Windows Internal Architecture Training

Windows Internal Architecture


The Windows PC continues to be the primary productivity device in enterprises small and large alike. Due to its ubiquity, the Windows desktop remains the favorite target for attackers to gain initial access into an organization, move laterally, and maintain their foothold. Whether you analyze malware, perform security research, conduct forensic investigations, engage in adversary simulation or prevent it, or build security solutions for Windows, understanding how Windows works internally is critical to be effective at your task.

This unique course takes you through a journey of Windows internals as it applies to user-mode execution i.e. applications and services. Everything is examined through the lens of security both from an offense and defense perspective.

For each topic that is covered, components, architecture, data structures, debugger commands, and APIs are discussed with the hands-on labs helping with observing things in action and thus solidifying the understanding of the topic.

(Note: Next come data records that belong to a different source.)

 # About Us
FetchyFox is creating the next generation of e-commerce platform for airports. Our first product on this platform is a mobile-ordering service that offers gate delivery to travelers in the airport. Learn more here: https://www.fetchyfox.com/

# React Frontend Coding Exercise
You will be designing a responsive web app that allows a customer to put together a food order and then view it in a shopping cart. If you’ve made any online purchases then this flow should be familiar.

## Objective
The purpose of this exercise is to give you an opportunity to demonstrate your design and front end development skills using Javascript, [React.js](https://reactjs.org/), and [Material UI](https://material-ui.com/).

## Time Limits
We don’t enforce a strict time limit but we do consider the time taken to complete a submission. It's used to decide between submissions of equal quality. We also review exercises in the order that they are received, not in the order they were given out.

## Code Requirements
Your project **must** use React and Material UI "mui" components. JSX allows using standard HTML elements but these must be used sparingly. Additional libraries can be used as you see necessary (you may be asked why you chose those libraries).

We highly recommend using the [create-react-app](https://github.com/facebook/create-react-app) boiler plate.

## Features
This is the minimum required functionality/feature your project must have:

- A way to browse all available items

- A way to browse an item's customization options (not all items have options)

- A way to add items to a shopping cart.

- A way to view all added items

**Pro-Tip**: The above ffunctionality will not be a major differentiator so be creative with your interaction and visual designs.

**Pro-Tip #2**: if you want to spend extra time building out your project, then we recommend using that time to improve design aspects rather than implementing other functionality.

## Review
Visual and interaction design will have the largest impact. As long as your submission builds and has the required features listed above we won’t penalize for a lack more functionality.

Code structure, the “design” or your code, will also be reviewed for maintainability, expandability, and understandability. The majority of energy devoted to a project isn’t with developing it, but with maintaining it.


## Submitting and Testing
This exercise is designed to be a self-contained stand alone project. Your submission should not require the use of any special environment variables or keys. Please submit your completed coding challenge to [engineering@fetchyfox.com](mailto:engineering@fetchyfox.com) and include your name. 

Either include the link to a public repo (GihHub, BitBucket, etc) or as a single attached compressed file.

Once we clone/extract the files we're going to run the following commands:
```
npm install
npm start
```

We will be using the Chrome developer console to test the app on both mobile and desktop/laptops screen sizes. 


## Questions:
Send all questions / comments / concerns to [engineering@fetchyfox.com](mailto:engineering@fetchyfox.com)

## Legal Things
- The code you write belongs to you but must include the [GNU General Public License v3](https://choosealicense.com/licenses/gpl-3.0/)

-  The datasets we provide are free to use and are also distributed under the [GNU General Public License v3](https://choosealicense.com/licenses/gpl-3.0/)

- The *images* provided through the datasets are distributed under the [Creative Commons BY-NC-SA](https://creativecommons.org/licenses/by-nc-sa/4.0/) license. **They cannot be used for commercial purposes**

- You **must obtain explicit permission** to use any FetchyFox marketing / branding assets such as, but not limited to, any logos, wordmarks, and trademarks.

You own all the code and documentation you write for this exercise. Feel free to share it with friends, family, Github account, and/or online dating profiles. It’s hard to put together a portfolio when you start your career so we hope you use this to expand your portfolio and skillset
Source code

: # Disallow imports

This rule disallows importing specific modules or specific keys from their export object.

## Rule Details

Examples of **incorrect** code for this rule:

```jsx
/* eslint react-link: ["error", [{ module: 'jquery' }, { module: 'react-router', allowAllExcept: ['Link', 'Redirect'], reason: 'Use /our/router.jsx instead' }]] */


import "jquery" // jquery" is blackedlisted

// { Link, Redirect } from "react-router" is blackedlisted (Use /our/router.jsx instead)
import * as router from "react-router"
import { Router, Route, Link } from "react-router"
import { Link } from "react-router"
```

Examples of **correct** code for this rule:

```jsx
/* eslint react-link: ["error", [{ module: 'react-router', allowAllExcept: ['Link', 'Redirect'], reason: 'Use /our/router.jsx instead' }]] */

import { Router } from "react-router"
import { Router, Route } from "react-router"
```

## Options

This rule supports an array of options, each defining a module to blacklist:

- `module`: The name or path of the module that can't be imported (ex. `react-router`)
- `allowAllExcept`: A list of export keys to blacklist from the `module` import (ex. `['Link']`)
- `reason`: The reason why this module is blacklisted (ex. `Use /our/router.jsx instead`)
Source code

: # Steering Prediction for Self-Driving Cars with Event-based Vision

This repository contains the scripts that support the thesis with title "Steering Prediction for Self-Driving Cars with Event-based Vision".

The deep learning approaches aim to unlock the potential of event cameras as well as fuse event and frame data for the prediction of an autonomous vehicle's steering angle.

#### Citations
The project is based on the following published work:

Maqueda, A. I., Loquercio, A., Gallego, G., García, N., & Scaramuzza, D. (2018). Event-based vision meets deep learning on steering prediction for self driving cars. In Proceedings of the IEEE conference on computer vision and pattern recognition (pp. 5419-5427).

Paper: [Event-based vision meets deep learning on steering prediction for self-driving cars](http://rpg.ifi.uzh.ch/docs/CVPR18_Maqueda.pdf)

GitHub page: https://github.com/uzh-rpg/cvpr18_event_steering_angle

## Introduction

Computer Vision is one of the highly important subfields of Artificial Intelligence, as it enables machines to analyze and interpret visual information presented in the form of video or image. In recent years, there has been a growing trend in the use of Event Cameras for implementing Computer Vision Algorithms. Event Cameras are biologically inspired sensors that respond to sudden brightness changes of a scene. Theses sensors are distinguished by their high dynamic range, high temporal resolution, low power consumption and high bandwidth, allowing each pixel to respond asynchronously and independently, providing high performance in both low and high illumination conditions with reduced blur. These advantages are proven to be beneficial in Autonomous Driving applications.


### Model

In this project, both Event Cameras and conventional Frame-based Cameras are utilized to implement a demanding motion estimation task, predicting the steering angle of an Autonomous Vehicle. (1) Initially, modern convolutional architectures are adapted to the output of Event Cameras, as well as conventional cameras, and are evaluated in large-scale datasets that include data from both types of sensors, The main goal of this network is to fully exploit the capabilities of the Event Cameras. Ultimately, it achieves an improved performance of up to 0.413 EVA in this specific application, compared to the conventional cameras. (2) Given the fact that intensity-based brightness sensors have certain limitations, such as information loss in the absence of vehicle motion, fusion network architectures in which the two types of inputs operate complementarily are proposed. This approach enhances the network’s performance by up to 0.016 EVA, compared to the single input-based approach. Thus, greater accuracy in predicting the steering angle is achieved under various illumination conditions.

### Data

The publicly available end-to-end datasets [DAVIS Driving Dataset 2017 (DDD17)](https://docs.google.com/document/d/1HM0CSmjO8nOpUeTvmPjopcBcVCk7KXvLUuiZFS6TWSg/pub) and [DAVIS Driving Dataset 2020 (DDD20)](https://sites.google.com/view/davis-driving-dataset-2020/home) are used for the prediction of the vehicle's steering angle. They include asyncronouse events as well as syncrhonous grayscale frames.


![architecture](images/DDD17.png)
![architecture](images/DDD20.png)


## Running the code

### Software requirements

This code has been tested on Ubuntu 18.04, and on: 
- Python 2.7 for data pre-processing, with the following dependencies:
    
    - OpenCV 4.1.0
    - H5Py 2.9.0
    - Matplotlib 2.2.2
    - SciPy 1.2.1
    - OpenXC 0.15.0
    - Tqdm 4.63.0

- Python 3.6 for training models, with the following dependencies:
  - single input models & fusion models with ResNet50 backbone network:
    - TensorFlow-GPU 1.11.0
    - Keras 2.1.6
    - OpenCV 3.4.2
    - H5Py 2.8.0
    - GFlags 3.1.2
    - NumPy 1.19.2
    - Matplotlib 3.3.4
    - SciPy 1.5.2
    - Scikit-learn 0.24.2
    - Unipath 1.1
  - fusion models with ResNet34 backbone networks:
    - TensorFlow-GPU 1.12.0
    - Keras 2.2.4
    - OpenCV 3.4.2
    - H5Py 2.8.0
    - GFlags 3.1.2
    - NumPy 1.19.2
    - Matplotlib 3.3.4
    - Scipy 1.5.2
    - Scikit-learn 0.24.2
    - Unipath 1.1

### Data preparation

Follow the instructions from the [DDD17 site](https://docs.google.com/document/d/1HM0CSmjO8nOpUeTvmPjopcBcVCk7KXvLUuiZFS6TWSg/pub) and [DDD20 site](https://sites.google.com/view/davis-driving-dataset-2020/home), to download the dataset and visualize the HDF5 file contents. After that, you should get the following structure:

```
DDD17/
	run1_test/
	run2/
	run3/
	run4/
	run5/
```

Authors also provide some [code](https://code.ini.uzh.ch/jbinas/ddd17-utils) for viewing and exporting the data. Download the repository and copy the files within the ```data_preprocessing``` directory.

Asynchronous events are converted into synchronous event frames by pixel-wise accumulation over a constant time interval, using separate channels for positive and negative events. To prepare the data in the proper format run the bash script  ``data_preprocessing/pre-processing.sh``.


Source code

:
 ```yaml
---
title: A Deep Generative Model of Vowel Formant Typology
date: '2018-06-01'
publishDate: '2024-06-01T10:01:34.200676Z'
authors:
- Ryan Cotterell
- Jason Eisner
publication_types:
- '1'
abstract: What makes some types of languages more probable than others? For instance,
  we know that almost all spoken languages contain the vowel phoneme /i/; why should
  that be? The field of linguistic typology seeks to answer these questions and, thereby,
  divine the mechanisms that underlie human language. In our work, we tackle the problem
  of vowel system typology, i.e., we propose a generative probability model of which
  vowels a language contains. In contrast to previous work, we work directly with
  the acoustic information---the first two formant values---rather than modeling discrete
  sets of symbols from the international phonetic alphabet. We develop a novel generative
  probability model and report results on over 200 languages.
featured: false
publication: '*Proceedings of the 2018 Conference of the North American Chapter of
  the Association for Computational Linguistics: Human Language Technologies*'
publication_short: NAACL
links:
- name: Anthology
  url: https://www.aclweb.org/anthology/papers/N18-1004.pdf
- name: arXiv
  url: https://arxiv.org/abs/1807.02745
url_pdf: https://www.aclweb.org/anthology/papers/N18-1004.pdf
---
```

This training course focuses on security-related topics and does not cover topics related to Win32 application development.

Hands-on Labs

In the hands-on lab exercises, students dig into the user and kernel mode components of Windows using debugger (WinDBG/KD) commands and learn how to interpret their output to understand the behind-the-scenes operations of the system. Students also run various custom tools that poke at certain security features of Windows and observe their behavior. Hands-on lab exercises are performed on pre-captured memory dumps and on a live VM running the latest version of Windows 10 64-bit.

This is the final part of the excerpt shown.